Ben Glynn
- Born: Ben Glynn 27 March 1991 (age 34) Cheltenham, England
- Height: 1.98 m (6 ft 6 in)
- Weight: 120 kg (18 st 13 lb; 260 lb).

Rugby union career
- Position: Lock
- Current team: Ospreys

Youth career
- Old Patesians RFC

Senior career
- Years: Team / Apps / (Points)
- 2010–2017: Bristol / 99 / (15)
- 2017–2019: Harlequins / 13 / (0)
- 2019–2020: Ospreys / 0 / (0)
- 2020: → Northampton Saints / 0 / (0)

= Ben Glynn =

English rugby union player

Ben Glynn (born 27 March 1991) is a British professional rugby union player. His primary position is Lock.

==Club career==

===Old Patesians===
Glynn begun playing rugby in his home town, Cheltenham, at Old Patesians RFC, Youth side.

===Bristol===

Glynn made his first start for the senior Bristol side in 2010, having joined at 18 years old.
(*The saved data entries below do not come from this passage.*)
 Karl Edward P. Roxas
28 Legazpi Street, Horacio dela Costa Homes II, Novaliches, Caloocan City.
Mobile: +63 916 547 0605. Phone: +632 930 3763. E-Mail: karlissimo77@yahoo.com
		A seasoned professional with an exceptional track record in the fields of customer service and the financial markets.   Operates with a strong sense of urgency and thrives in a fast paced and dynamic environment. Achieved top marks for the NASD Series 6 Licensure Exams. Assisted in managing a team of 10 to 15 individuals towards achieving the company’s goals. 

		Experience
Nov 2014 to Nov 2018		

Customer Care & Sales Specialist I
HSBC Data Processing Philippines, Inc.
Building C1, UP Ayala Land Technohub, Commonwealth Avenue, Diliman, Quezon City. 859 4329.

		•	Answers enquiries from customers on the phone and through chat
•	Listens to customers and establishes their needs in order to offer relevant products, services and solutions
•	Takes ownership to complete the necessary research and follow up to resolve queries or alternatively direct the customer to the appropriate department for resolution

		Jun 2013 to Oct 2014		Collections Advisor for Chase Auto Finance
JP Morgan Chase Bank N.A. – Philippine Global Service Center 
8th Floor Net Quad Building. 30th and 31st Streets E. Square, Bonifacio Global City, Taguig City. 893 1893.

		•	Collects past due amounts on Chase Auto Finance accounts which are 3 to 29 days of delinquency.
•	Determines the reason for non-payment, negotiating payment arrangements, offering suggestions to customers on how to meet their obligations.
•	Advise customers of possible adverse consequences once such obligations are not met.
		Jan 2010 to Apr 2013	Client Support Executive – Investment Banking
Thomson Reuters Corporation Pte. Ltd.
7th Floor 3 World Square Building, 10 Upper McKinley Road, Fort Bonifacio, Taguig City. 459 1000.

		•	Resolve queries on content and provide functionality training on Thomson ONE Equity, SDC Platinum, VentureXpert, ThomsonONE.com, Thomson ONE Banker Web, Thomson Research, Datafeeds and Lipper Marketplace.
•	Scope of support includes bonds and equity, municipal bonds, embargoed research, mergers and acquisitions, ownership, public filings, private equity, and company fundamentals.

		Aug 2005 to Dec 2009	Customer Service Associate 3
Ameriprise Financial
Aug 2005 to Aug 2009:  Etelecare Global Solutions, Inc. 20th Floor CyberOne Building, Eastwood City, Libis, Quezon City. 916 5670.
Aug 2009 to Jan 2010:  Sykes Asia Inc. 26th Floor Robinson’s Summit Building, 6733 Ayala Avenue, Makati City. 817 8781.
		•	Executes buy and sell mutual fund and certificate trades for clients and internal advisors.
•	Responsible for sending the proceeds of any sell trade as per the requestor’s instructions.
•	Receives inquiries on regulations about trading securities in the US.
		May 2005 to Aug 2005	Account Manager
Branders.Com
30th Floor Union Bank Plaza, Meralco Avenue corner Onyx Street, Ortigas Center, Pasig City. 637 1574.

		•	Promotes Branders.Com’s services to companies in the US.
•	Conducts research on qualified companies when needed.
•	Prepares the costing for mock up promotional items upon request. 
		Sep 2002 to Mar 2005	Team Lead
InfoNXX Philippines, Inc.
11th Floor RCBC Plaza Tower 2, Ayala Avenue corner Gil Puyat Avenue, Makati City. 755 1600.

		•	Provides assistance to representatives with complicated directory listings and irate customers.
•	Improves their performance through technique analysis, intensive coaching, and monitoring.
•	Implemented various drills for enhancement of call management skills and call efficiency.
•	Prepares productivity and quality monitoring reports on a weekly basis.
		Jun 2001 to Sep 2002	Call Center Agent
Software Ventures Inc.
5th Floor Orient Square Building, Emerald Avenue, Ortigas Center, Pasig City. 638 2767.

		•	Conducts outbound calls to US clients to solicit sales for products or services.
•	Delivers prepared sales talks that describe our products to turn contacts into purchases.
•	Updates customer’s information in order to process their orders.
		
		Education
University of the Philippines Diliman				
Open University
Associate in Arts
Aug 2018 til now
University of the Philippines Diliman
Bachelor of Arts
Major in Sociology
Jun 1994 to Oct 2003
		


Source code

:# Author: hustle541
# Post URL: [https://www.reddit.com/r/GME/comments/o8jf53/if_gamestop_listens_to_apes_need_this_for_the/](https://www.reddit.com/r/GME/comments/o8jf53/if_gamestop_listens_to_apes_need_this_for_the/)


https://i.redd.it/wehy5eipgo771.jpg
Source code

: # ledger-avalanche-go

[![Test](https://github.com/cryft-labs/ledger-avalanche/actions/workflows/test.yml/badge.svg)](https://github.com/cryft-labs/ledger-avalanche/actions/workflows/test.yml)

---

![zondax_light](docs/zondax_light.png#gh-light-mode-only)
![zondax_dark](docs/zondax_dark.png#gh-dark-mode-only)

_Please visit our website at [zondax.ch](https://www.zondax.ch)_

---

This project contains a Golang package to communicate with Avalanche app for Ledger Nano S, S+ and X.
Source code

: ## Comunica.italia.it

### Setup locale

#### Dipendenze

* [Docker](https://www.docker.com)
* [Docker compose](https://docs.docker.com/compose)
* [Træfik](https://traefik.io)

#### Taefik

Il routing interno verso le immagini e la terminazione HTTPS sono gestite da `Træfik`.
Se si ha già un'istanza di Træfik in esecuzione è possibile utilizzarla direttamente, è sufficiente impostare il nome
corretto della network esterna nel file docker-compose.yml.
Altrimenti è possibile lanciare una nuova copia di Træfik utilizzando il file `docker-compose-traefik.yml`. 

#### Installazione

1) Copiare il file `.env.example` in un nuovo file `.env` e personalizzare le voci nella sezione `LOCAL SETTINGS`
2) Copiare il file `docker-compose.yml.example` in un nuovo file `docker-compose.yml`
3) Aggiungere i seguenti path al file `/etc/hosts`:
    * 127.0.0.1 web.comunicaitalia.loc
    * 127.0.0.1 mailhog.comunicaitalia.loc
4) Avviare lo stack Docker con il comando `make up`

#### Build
His 15 starts in Bristol's 2015–16 RFU Championship season, helped the west country side gain promotion to the top flight of English Rugby. He stayed with Bristol as they began their top flight season in the Aviva Premiership 2016-2017. Bristol failed to adapt to the top-flight of English rugby and were relegated in May 2017. However Glynn's solid presence in the middle of the field had not gone un-noticed by Premiership sides.

===Harlequins===
On 3 July 2017 Glynn signed for Harlequins. At the time his role was to be backup at Lock for the then injured Sam Twomey. However Glynn soon became a first team regular in Harlequins 2017/18 Aviva Premiership season. His success on the pitch, saw Glynn signing a new contract with Harlequins, on 1 December 2017. His first Quins' contract had only been for one year.

===Ospreys===
After his release from Harlequins, Glynn sign for Welsh region Ospreys in the Pro 14 from the 2019-20 season. He was released following the 2019–20 season.

===Northampton Saints===
On 20 February 2020 it was announced that Glynn would be joining Northampton Saints on a short-term loan deal from Ospreys.

== International ==
Glynn has been capped at U18 level for England.